§ **Required work**:
Look for the string "software" in the listing below and copy every line in which it appears.

=== Begin Enclosure ===

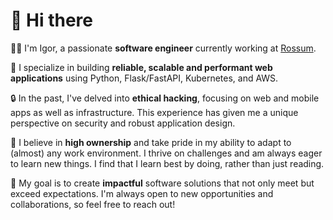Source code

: # 👋 Hi there

👨‍💻 I'm Igor, a passionate **software engineer** currently working at [Rossum](https://rossum.ai/).

🧰 I specialize in building **reliable, scalable and performant web applications** using Python, Flask/FastAPI, Kubernetes, and AWS.

🔒 In the past, I've delved into **ethical hacking**, focusing on web and mobile apps as well as infrastructure. This experience has given me a unique perspective on security and robust application design.

🚀 I believe in **high ownership** and take pride in my ability to adapt to (almost) any work environment. I thrive on challenges and am always eager to learn new things. I find that I learn best by doing, rather than just reading.

🌟 My goal is to create **impactful** software solutions that not only meet but exceed expectations. I'm always open to new opportunities and collaborations, so feel free to reach out!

=== End Enclosure ===

§ **Reply**:
👨‍💻 I'm Igor, a passionate **software engineer** currently working at [Rossum](https://rossum.ai/).
🌟 My goal is to create **impactful** software solutions that not only meet but exceed expectations. I'm always open to new opportunities and collaborations, so feel free to reach out!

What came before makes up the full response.